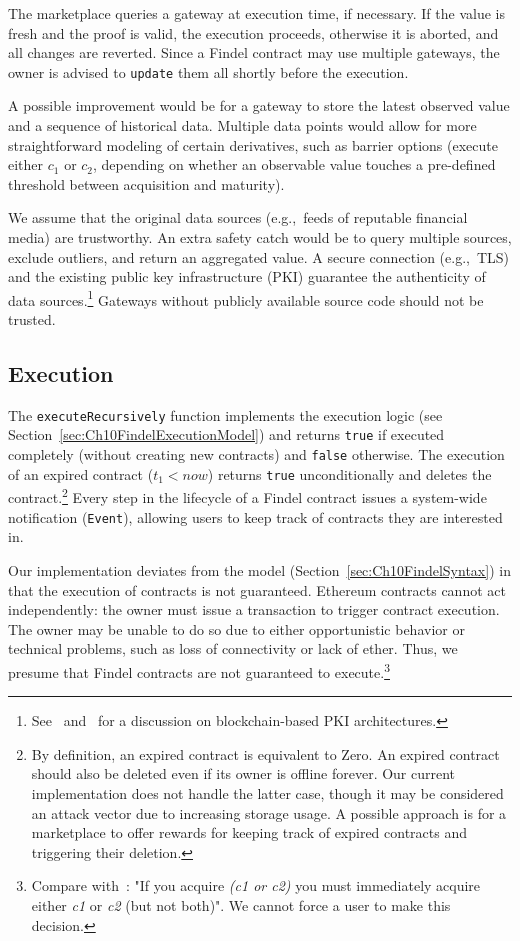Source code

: The marketplace queries a gateway at execution time, if necessary.
If the value is fresh and the proof is valid, the execution proceeds, otherwise it is aborted, and all changes are reverted.
Since a Findel contract may use multiple gateways, the owner is advised to \texttt{update} them all shortly before the execution.

A possible improvement would be for a gateway to store the latest observed value and a sequence of historical data.
Multiple data points would allow for more straightforward modeling of certain derivatives, such as barrier options (execute either \(c_1\) or \(c_2\), depending on whether an observable value touches a pre-defined threshold between acquisition and maturity).

We assume that the original data sources (e.g.,~feeds of reputable financial media) are trustworthy.
An extra safety catch would be to query multiple sources, exclude outliers, and return an aggregated value.
A secure connection (e.g.,~TLS) and the existing public key infrastructure (PKI) guarantee the authenticity of data sources.\footnote{See~\cite{Fromknecht2014} and~\cite{Lewison2016} for a discussion on blockchain-based PKI architectures.}
Gateways without publicly available source code should not be trusted.


\subsection{Execution} \label{sec:Ch10FindelExecutionImplementation}

The \texttt{executeRecursively} function implements the execution logic (see Section~\ref{sec:Ch10FindelExecutionModel}) and returns \texttt{true} if executed completely (without creating new contracts) and \texttt{false} otherwise.
The execution of an expired contract ($t_1 < now$) returns \texttt{true} unconditionally and deletes the contract.\footnote{By definition, an expired contract is equivalent to \(\mathrm{Zero}\). An expired contract should also be deleted even if its owner is offline forever. Our current implementation does not handle the latter case, though it may be considered an attack vector due to increasing storage usage. A possible approach is for a marketplace to offer rewards for keeping track of expired contracts and triggering their deletion.}
Every step in the lifecycle of a Findel contract issues a system-wide notification (\texttt{Event}), allowing users to keep track of contracts they are interested in.

Our implementation deviates from the model (Section~\ref{sec:Ch10FindelSyntax}) in that the execution of contracts is not guaranteed.
Ethereum contracts cannot act independently: the owner must issue a transaction to trigger contract execution.
The owner may be unable to do so due to either opportunistic behavior or technical problems, such as loss of connectivity or lack of ether.
Thus, we presume that Findel contracts are not guaranteed to execute.\footnote{Compare with~\cite{PeytonJones2000}: "If you acquire \textit{(c1 or c2)} you must immediately acquire either \textit{c1} or \textit{c2} (but not both)". We cannot force a user to make this decision.}


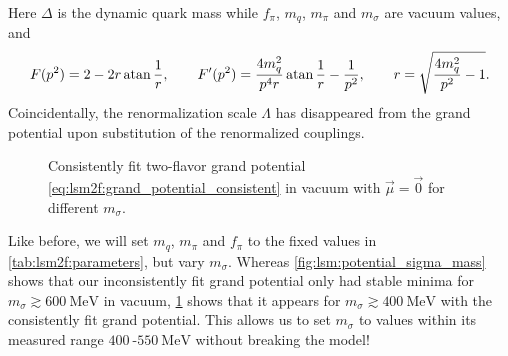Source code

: Here $\Delta$ is the dynamic quark mass while $f_\pi$, $m_q$, $m_\pi$ and $m_\sigma$ are vacuum values, and
\begin{equation}
	F(p^2) = 2 - 2 r \operatorname{atan} \frac1r, \qquad
	F'(p^2) = \frac{4 m_q^2}{p^4 r} \operatorname{atan} \frac1r - \frac{1}{p^2}, \qquad
	r = \sqrt{\frac{4 m_q^2}{p^2}-1} .
\end{equation}
Coincidentally, the renormalization scale $\Lambda$ has disappeared from the grand potential upon substitution of the renormalized couplings.

\begin{figure}
\centering
{}
\caption{\label{fig:lsm:potential_sigma_mass_ref}
Consistently fit two-flavor grand potential \eqref{eq:lsm2f:grand_potential_consistent} in vacuum with $\vec{\mu}=\vec{0}$ for different $m_\sigma$.
}
\end{figure}

Like before, we will set $m_q$, $m_\pi$ and $f_\pi$ to the fixed values in \cref{tab:lsm2f:parameters}, but vary $m_\sigma$.
Whereas \cref{fig:lsm:potential_sigma_mass} shows that our inconsistently fit grand potential only had stable minima for $m_\sigma \gtrsim \SI{600}{\mega\electronvolt}$ in vacuum,
\cref{fig:lsm:potential_sigma_mass_ref} shows that it appears for $m_\sigma \gtrsim \SI{400}{\mega\electronvolt}$ with the consistently fit grand potential.
This allows us to set $m_\sigma$ to values within its measured range $\SI{400}{}$-$\SI{550}{\mega\electronvolt}$ without breaking the model!

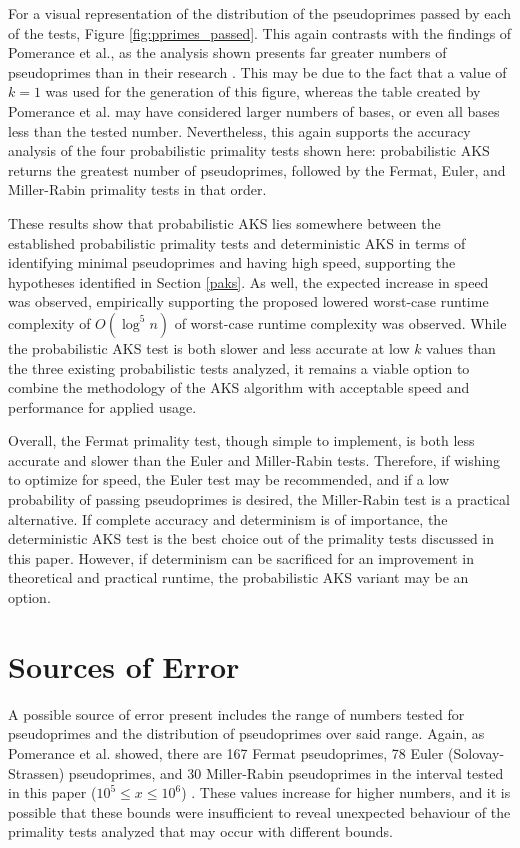 \documentclass{article}
\begin{document}
For a visual representation of the distribution of the pseudoprimes passed by each of the tests, Figure \ref{fig:pprimes_passed}. This again contrasts with the findings of Pomerance et al., as the analysis shown presents far greater numbers of pseudoprimes than in their research \cite{pomerance_pseudoprimes_1980}. This may be due to the fact that a value of $k=1$ was used for the generation of this figure, whereas the table created by Pomerance et al. may have considered larger numbers of bases, or even all bases less than the tested number. Nevertheless, this again supports the accuracy analysis of the four probabilistic primality tests shown here: probabilistic AKS returns the greatest number of pseudoprimes, followed by the Fermat, Euler, and Miller-Rabin primality tests in that order. 

These results show that probabilistic AKS lies somewhere between the established probabilistic primality tests and deterministic AKS in terms of identifying minimal pseudoprimes and having high speed, supporting the hypotheses identified in Section \ref{paks}. As well, the expected increase in speed was observed, empirically supporting the proposed lowered worst-case runtime complexity of $O(\log^5{n})$ of worst-case runtime complexity was observed. While the probabilistic AKS test is both slower and less accurate at low $k$ values than the three existing probabilistic tests analyzed, it remains a viable option to combine the methodology of the AKS algorithm with acceptable speed and performance for applied usage.

Overall, the Fermat primality test, though simple to implement, is both less accurate and slower than the Euler and Miller-Rabin tests. Therefore, if wishing to optimize for speed, the Euler test may be recommended, and if a low probability of passing pseudoprimes is desired, the Miller-Rabin test is a practical alternative. If complete accuracy and determinism is of importance, the deterministic AKS test is the best choice out of the primality tests discussed in this paper. However, if determinism can be sacrificed for an improvement in theoretical and practical runtime, the probabilistic AKS variant may be an option.

\section{Sources of Error}
\label{soe}
A possible source of error present includes the range of numbers tested for pseudoprimes and the distribution of pseudoprimes over said range.
Again, as Pomerance et al. showed, there are 167 Fermat pseudoprimes, 78 Euler (Solovay-Strassen) pseudoprimes, and 30 Miller-Rabin pseudoprimes in the interval tested in this paper ($10^5 \leq x \leq 10^6$) \cite{pomerance_pseudoprimes_1980}. These values increase for higher numbers, and it is possible that these bounds were insufficient to reveal unexpected behaviour of the primality tests analyzed that may occur with different bounds.
\end{document}
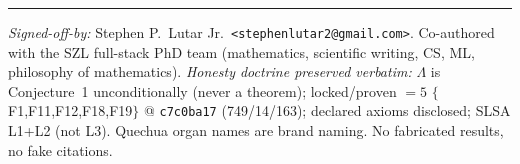 \documentclass[11pt]{article}
\theoremstyle{plain}
\theoremstyle{definition}
\theoremstyle{remark}
\newcommand{\La}{\Lambda}
\begin{document}
\vspace{1em}\hrule\vspace{0.5em}
\noindent\small\textit{Signed-off-by:} Stephen P.\ Lutar Jr.\ \texttt{<stephenlutar2@gmail.com>}.
Co-authored with the SZL full-stack PhD team (mathematics, scientific writing, CS, ML,
philosophy of mathematics). \textit{Honesty doctrine preserved verbatim:} $\La$ is
Conjecture~1 unconditionally (never a theorem); locked/proven $=5$
$\{$F1,F11,F12,F18,F19$\}$ @ \texttt{c7c0ba17} (749/14/163); declared axioms disclosed;
SLSA L1+L2 (not L3). Quechua organ names are brand naming. No fabricated results, no
fake citations.\normalsize
\end{document}
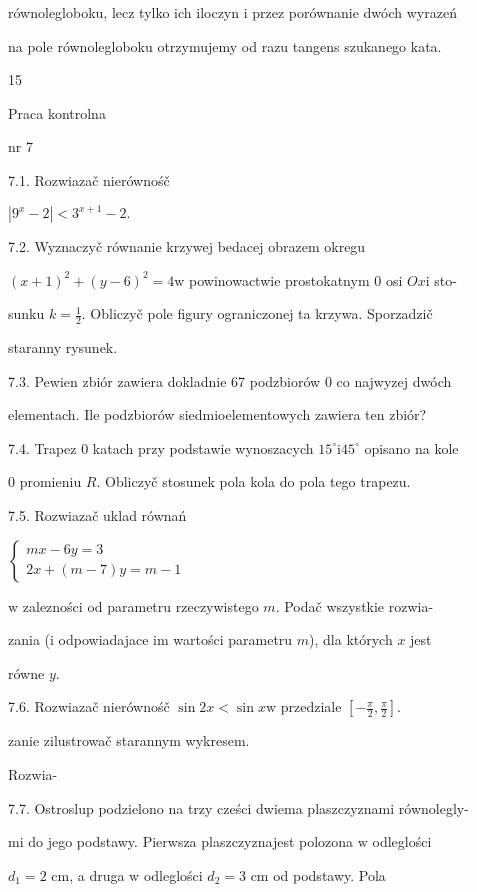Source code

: \documentclass[a4paper,12pt]{article}
\begin{document}
równolegloboku, lecz tylko ich iloczyn $\mathrm{i}$ przez porównanie dwóch wyrazeń

na pole równolegloboku otrzymujemy od razu tangens szukanego kata.





15

Praca kontrolna

nr 7

7.1. Rozwiazač nierównośč

$|9^{x}-2|<3^{x+1}-2.$

7.2. Wyznaczyč równanie krzywej bedacej obrazem okregu

$(x+1)^{2}+(y-6)^{2}=4\mathrm{w}$ powinowactwie prostokatnym $0$ osi $Ox\mathrm{i}$ sto-

sunku $k=\displaystyle \frac{1}{2}$. Obliczyč pole figury ograniczonej ta krzywa. Sporzadzič

staranny rysunek.

7.3. Pewien zbiór zawiera dokladnie 67 podzbiorów $0$ co najwyzej dwóch

elementach. Ile podzbiorów siedmioelementowych zawiera ten zbiór?

7.4. Trapez $0$ katach przy podstawie wynoszacych $15^{\circ}\mathrm{i}45^{\circ}$ opisano na kole

$0$ promieniu $R$. Obliczyč stosunek pola kola do pola tego trapezu.

7.5. Rozwiazač uklad równań

$\left\{\begin{array}{l}
mx-6y=3\\
2x+(m-7)y=m-1
\end{array}\right.$

$\mathrm{w}$ zalezności od parametru rzeczywistego $m$. Podač wszystkie rozwia-

zania ($\mathrm{i}$ odpowiadajace im wartości parametru $m$), dla których $x$ jest

równe $y.$

7.6. Rozwiazač nierównośč $\sin 2x<\sin x\mathrm{w}$ przedziale $[-\displaystyle \frac{\pi}{2},\frac{\pi}{2}]$.

zanie zilustrowač starannym wykresem.

Rozwia-

7.7. Ostroslup podzielono na trzy cześci dwiema plaszczyznami równolegly-

mi do jego podstawy. Pierwsza plaszczyznajest polozona $\mathrm{w}$ odleglości

$d_{1} = 2$ cm, a druga $\mathrm{w}$ odleglości $d_{2} = 3$ cm od podstawy. Pola
\end{document}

_Exercise aim_
Above are the records; from them, give again exactly the lines from the one containing "Every step in" through the one containing "The owner may", both included.

_Result of the exercise_
Every step in the lifecycle of a Findel contract issues a system-wide notification (\texttt{Event}), allowing users to keep track of contracts they are interested in.

Our implementation deviates from the model (Section~\ref{sec:Ch10FindelSyntax}) in that the execution of contracts is not guaranteed.
Ethereum contracts cannot act independently: the owner must issue a transaction to trigger contract execution.
The owner may be unable to do so due to either opportunistic behavior or technical problems, such as loss of connectivity or lack of ether.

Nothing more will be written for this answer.